Various Artists – Would It Sound Just As Bad If You Played It Backwards? A Collection of Sounds from the Studio Eksperymentalne Polskiego Radia (1959​-​2001) Vol. I

ARTIST : Various Artists
TITLE : Would It Sound Just As Bad If You Played It Backwards? A Collection of Sounds from the Studio Eksperymentalne Polskiego Radia (1959​-​2001) Vol. I
LABEL : Other People
RELEASE : 5/20/2022
GENRE : experimental
LOCATION :

TRACKLISTING :
1. Krzysztof Knittel: Lapis (1985)
2. Bohdan Mazurek: Canti (1973)
3. Magdalena Dàugosz: Yes and No (1990)
4. Barbara Zawadzka – Greya – III (1991)
5. Barbara Zawadzka Greya – IV (1990)
6. Barbara Zawadzka Greya – II (1987)
7. Rudnik – Epitaph of Stones (1984)
8. Boguslaw Shaeffer – Symphony. Elec…e (perf. by Wolfram) (1964-66) – I
9. Boguslaw Shaeffer – Symphony. Elec… (perf. by Wolfram) (1964-66) – II
10. Boguslaw Shaeffer – Symphony. Elec…(perf. by Wolfram) (1964-66) – III
11. Boguslaw Shaeffer – Symphony. Elec… (perf. by Wolfram) (1964-66) – IV

1959年から2000年初頭まで、ポーランド放送実験スタジオ(PRES)で制作されたオーディオ実験作品を集めた「逆再生したら同じように悪い音がする?」これらの作品は、1960年代後半から今日まで50年以上のキャリアを持つポーランド人アーティスト、ゾフィア・クーリックの映像とともに展示されています。

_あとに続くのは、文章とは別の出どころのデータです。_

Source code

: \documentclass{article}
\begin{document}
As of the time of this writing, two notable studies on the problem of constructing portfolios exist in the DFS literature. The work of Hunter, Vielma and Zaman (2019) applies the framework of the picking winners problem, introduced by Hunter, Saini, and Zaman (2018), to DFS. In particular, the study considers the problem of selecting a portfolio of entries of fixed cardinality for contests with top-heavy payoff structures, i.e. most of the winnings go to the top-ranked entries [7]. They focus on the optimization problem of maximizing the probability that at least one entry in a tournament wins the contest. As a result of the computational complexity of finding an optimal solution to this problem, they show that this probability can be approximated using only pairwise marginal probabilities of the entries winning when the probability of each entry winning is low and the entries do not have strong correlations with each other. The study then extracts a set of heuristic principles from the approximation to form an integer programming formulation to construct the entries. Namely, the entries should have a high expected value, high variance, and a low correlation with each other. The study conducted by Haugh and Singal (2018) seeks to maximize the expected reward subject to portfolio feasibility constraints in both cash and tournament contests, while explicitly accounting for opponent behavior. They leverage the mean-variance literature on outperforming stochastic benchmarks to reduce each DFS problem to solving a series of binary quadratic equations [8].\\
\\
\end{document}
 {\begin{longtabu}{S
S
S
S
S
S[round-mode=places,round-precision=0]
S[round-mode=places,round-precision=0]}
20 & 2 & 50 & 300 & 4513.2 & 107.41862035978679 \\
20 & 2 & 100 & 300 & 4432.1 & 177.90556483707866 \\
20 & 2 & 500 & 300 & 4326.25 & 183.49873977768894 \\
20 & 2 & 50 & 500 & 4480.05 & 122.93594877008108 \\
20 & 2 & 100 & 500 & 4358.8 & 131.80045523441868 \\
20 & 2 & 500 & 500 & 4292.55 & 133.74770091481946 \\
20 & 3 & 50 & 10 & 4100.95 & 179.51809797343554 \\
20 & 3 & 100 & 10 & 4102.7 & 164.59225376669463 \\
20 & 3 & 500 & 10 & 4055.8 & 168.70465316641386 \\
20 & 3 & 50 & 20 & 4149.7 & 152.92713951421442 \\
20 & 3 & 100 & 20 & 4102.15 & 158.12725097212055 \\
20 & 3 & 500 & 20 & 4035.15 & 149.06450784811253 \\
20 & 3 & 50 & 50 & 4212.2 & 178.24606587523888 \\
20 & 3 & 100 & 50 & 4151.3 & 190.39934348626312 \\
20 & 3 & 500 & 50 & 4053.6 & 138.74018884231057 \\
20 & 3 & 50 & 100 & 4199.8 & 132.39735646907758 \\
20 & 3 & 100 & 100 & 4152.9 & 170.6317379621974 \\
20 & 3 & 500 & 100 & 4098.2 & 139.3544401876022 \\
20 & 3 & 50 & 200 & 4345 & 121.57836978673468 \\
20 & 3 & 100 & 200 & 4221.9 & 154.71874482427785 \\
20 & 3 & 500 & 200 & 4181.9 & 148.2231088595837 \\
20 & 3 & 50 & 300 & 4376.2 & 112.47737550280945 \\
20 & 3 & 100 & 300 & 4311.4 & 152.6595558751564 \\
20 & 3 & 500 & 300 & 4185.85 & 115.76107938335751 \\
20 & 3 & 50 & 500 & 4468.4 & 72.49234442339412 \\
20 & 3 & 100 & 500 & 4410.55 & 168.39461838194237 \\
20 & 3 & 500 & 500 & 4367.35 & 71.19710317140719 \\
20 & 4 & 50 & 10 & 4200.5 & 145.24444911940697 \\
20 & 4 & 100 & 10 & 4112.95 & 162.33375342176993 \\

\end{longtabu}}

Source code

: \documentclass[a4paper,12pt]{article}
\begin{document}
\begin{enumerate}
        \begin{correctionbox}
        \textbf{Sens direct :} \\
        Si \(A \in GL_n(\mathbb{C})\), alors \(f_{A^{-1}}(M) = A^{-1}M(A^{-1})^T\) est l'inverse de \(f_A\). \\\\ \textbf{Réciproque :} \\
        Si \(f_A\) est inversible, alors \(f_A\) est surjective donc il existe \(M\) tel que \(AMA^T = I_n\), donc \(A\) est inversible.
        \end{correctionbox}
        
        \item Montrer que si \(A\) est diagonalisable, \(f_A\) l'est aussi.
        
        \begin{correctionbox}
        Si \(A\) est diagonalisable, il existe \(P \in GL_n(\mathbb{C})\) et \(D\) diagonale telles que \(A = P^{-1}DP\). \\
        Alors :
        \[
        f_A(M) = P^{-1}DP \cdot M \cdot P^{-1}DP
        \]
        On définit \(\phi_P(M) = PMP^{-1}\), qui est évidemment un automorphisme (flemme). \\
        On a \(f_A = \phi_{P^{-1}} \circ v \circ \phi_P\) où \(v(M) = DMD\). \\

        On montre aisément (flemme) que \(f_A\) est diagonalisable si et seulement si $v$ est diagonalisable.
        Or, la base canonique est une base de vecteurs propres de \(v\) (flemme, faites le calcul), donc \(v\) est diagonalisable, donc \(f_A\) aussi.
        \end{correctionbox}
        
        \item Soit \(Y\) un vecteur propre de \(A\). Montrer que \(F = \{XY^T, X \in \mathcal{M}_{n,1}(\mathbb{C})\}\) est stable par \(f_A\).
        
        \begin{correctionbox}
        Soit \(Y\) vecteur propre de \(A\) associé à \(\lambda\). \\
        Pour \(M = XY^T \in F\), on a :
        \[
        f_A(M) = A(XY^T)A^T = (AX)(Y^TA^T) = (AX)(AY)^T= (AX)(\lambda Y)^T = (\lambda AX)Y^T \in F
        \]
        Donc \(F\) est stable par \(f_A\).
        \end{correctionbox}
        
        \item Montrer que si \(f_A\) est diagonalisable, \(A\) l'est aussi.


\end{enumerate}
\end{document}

PRESとKulikは、近年のポーランド・アヴァンギャルドの歴史において重要な存在であることに変わりはありませんが、この2人を1つのリリースで紹介することは、当然の選択とは言えないかもしれません。最も顕著なのは、ポーランドの建築家オスカー・ハンセンのオープン・フォーム理論への共通の関心であり、これは不確定性と集団参加の戦略を組み合わせた建築のモジュール理論を奨励した。ハンセンの思想はキューリックの初期の作品に影響を与え、またハンセン自身が設計したPRESの伝説的な音楽スタジオ「ブラックルーム」にも表れている。しかし、いつもそうであるように、最も明白なつながりは、たいてい最も欺瞞的である。クーリックは当初オープン・フォームを踏襲していたが、後にそこから離れていった。そして、ブラックルームについては、理論的にはほとんど機能していたが、実際にはそうではなかった。では、この2つを結びつけるものは何なのだろうか。

美術史の領域では、クーリックの作品はしばしば2つの時期に分けられる。すなわち、オープン・フォームとクウィ・クーリックの共同制作に関連した初期の芸術活動、そして、プロセス的な芸術から離れ、物質的で(「閉じた」)芸術作品を支持するという特徴をもつ、後のクローズ・フォームへの転向である。しかし、これらの言葉は必ずしもクーリックの作品の本質を引き出してはいない。ハンセンの『オープン・フォーム』が重要だったのは、生徒たちに環境を別の方法で認識させるきっかけを与えたことだと作家は説明する。当時を振り返りながら、「見ているものが実在している瞬間をとらえたかった。静止しているものは決してリアルにはなり得ない、見ている過程で初めて可能になる、と考えたのです。それは、対象物が記録され、特定のシークエンスで提示されることに通じます[…]そこには、対象物の物質性、色、変容への驚きがあります”.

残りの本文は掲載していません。